La Scarzuola dell’architetto alchimista Tomaso Buzzi a Montegabbione in provincia di Terni e la risata mefistofelica e surrealista del nipote Marco Solari, magnifico e lucidissimo pazzo che sembra uscito da un romanzo che non esiste più, mentre la racconta agitando fogli disegnati fitti fitti davanti a comitive di turisti che agognerebbero solo un selfie in santa pace tra le scale, i colonnati, le siepi, le statue e i mostri purché non invisibili o interiori. E attorno, la città impossibile che Buzzi ha lasciato come un appunto gigantesco, un promemoria per il futuro su come si possa costruire non per durare, ma per dissolversi lentamente, come certi sogni che al mattino non si ricordano bene ma restano addosso per ore.
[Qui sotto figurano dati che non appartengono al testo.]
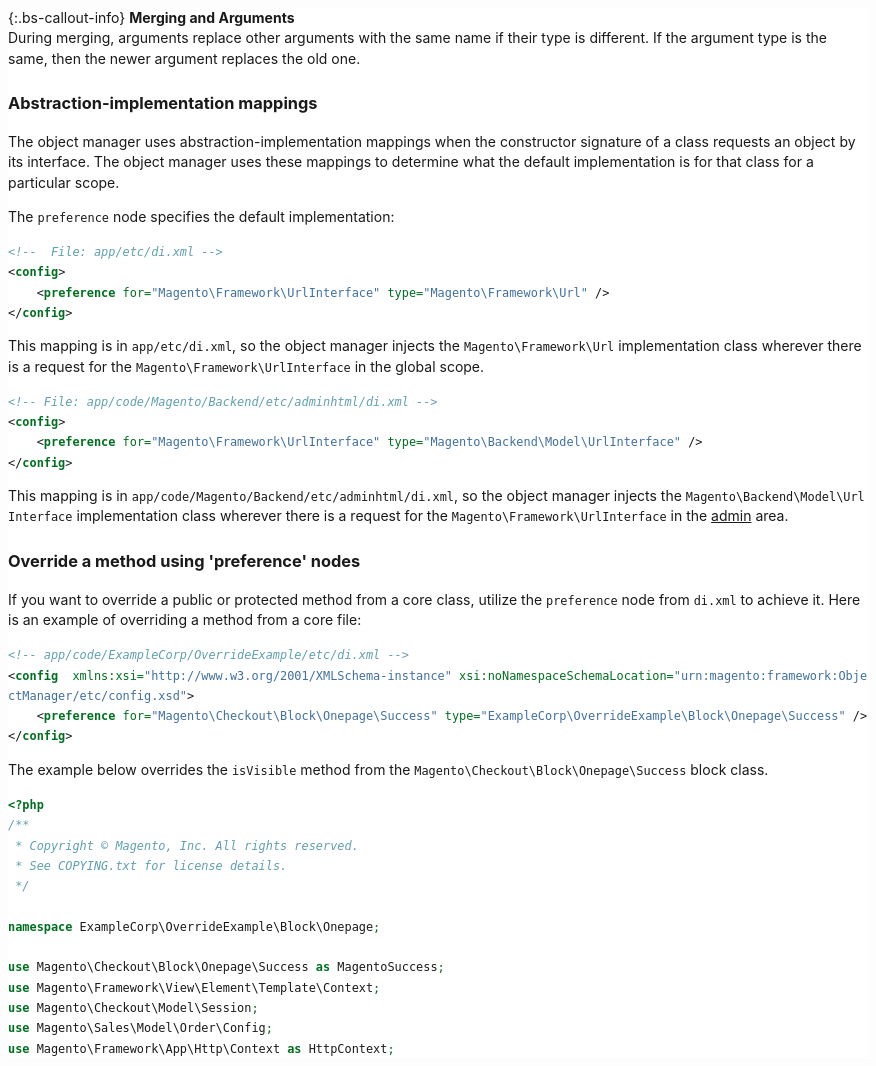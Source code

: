 {:.bs-callout-info}
**Merging and Arguments**
<br/>
During merging, arguments replace other arguments with the same name if their type is different.
If the argument type is the same, then the newer argument replaces the old one.

### Abstraction-implementation mappings

The object manager uses abstraction-implementation mappings when the constructor signature of a class requests an object by its interface.
The object manager uses these mappings to determine what the default implementation is for that class for a particular scope.

The `preference` node specifies the default implementation:

```xml
<!--  File: app/etc/di.xml -->
<config>
    <preference for="Magento\Framework\UrlInterface" type="Magento\Framework\Url" />
</config>
```

This mapping is in `app/etc/di.xml`, so the object manager injects the `Magento\Framework\Url` implementation class wherever there is a request for the `Magento\Framework\UrlInterface` in the global scope.

```xml
<!-- File: app/code/Magento/Backend/etc/adminhtml/di.xml -->
<config>
    <preference for="Magento\Framework\UrlInterface" type="Magento\Backend\Model\UrlInterface" />
</config>
```

This mapping is in `app/code/Magento/Backend/etc/adminhtml/di.xml`, so the object manager injects the `Magento\Backend\Model\UrlInterface` implementation class wherever there is a request for the `Magento\Framework\UrlInterface` in the [admin](https://glossary.magento.com/admin) area.

### Override a method using 'preference' nodes

If you want to override a public or protected method from a core class, utilize the `preference` node from `di.xml` to achieve it.
Here is an example of overriding a method from a core file:

```xml
<!-- app/code/ExampleCorp/OverrideExample/etc/di.xml -->
<config  xmlns:xsi="http://www.w3.org/2001/XMLSchema-instance" xsi:noNamespaceSchemaLocation="urn:magento:framework:ObjectManager/etc/config.xsd">
    <preference for="Magento\Checkout\Block\Onepage\Success" type="ExampleCorp\OverrideExample\Block\Onepage\Success" />
</config>
```

The example below overrides the `isVisible` method from the `Magento\Checkout\Block\Onepage\Success` block class.

```php
<?php
/**
 * Copyright © Magento, Inc. All rights reserved.
 * See COPYING.txt for license details.
 */

namespace ExampleCorp\OverrideExample\Block\Onepage;

use Magento\Checkout\Block\Onepage\Success as MagentoSuccess;
use Magento\Framework\View\Element\Template\Context;
use Magento\Checkout\Model\Session;
use Magento\Sales\Model\Order\Config;
use Magento\Framework\App\Http\Context as HttpContext;
```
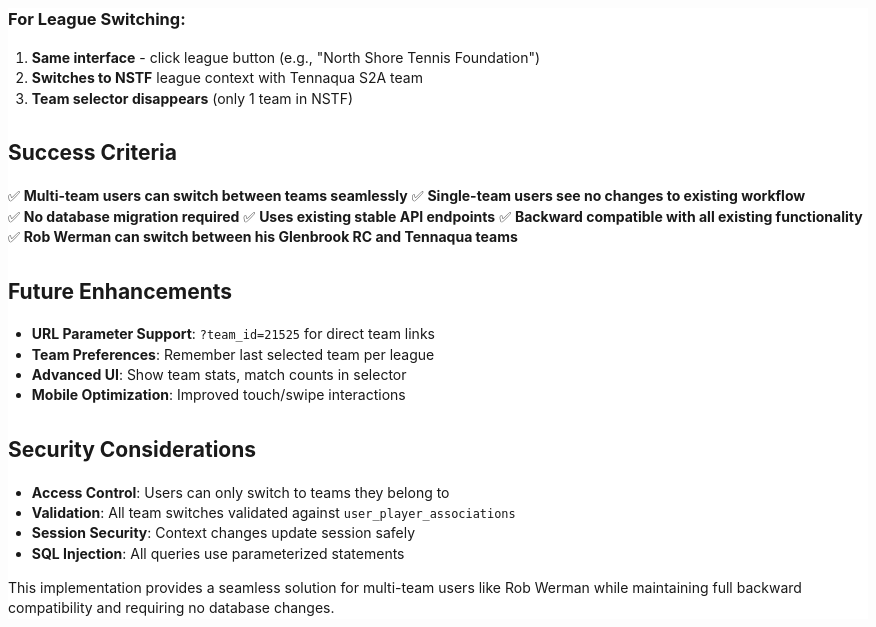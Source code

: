 ### For League Switching:

1. **Same interface** - click league button (e.g., "North Shore Tennis Foundation") 
2. **Switches to NSTF** league context with Tennaqua S2A team
3. **Team selector disappears** (only 1 team in NSTF)

## Success Criteria

✅ **Multi-team users can switch between teams seamlessly**
✅ **Single-team users see no changes to existing workflow**  
✅ **No database migration required**
✅ **Uses existing stable API endpoints**
✅ **Backward compatible with all existing functionality**
✅ **Rob Werman can switch between his Glenbrook RC and Tennaqua teams**

## Future Enhancements

- **URL Parameter Support**: `?team_id=21525` for direct team links
- **Team Preferences**: Remember last selected team per league
- **Advanced UI**: Show team stats, match counts in selector
- **Mobile Optimization**: Improved touch/swipe interactions

## Security Considerations

- **Access Control**: Users can only switch to teams they belong to
- **Validation**: All team switches validated against `user_player_associations`
- **Session Security**: Context changes update session safely
- **SQL Injection**: All queries use parameterized statements

This implementation provides a seamless solution for multi-team users like Rob Werman while maintaining full backward compatibility and requiring no database changes. 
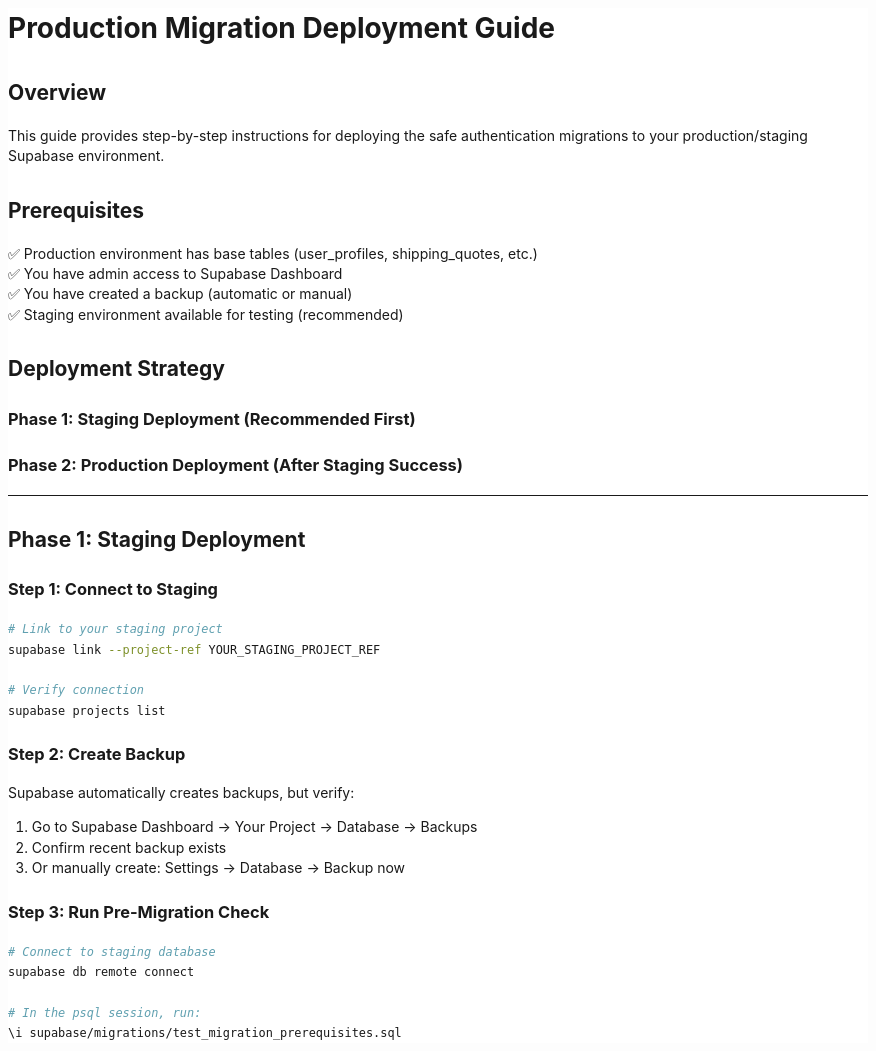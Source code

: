 # Production Migration Deployment Guide

## Overview

This guide provides step-by-step instructions for deploying the safe authentication migrations to your production/staging Supabase environment.

## Prerequisites

✅ Production environment has base tables (user_profiles, shipping_quotes, etc.)  
✅ You have admin access to Supabase Dashboard  
✅ You have created a backup (automatic or manual)  
✅ Staging environment available for testing (recommended)

## Deployment Strategy

### Phase 1: Staging Deployment (Recommended First)
### Phase 2: Production Deployment (After Staging Success)

---

## Phase 1: Staging Deployment

### Step 1: Connect to Staging

```bash
# Link to your staging project
supabase link --project-ref YOUR_STAGING_PROJECT_REF

# Verify connection
supabase projects list
```

### Step 2: Create Backup

Supabase automatically creates backups, but verify:

1. Go to Supabase Dashboard → Your Project → Database → Backups
2. Confirm recent backup exists
3. Or manually create: Settings → Database → Backup now

### Step 3: Run Pre-Migration Check

```bash
# Connect to staging database
supabase db remote connect

# In the psql session, run:
\i supabase/migrations/test_migration_prerequisites.sql
```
Qui tutto deriva da qualcos’altro: un convento medievale che custodiva la memoria di san Francesco, una leggenda che parla di giunchi intrecciati e di una fonte sgorgata all’improvviso, e poi sette secoli di silenzio fino a quando Buzzi, architetto celebre e mondano del Novecento, decide di venire qui a essere altro. O forse a essere sé stesso per la prima volta. Voleva, non era il primo, costruire una città ideale. Di più: una città esoterica. Di più: una “macchina” – diceva proprio così – capace di cambiare l’umanità. Oppure, in fondo, è questo soltanto un teatro privato? Scale che non portano da nessuna parte, architetture prese da epoche diverse come figurine incollate su un album impossibile, prospettive che cambiano appena fai un passo, sette teatri in fila come se la vita fosse davvero una serie infinita di sipari che si aprono e si chiudono. Tutto in tufo, materiale fragile, nato per sgretolarsi. Una città costruita per autodistruggersi, ma che invece sopravvive, come certe idee che rifiutano di sparire. In cima, l’Acropoli appare come una montagna di edifici impilati, archetipi vuoti con decine di scomparti come un termitaio metafisico. Una finestra che dà su un’altra finestra che dà su un’altra finestra ancora, come in un gioco combinatorio che non finisce mai. Non si sa se siano scale vere o pensieri costruiti, rovine o anticipazioni, crollando o crescendo.
Questo luogo, come il suo nipote, dice cose che sembrano sentenze e poi le smonta subito con una scrollata di spalle. Ci ha detto che i giardini sono notturni come l’io. L’ego invece è diurno e diabolico, perché crea separazione. Gli adulti, ha detto, sono diabolici e devono cercare l’unione, la notte. Ma questi, ha concluso, son solo discorsi di giardini.